## TASK TO CARRY OUT
All that is needed is a count of the lines in this data that contain the word "paging".

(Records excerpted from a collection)
▼
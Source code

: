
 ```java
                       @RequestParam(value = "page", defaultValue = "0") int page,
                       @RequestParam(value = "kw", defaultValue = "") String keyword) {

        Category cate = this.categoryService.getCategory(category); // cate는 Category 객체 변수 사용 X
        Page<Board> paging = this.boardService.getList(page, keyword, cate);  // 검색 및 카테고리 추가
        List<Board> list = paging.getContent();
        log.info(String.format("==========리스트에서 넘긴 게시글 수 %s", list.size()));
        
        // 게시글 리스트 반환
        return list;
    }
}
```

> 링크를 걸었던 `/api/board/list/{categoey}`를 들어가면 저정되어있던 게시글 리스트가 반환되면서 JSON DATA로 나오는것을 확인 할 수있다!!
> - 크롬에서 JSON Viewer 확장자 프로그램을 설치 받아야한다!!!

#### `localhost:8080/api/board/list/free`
▲
## SOLUTION TO THE PROBLEM
2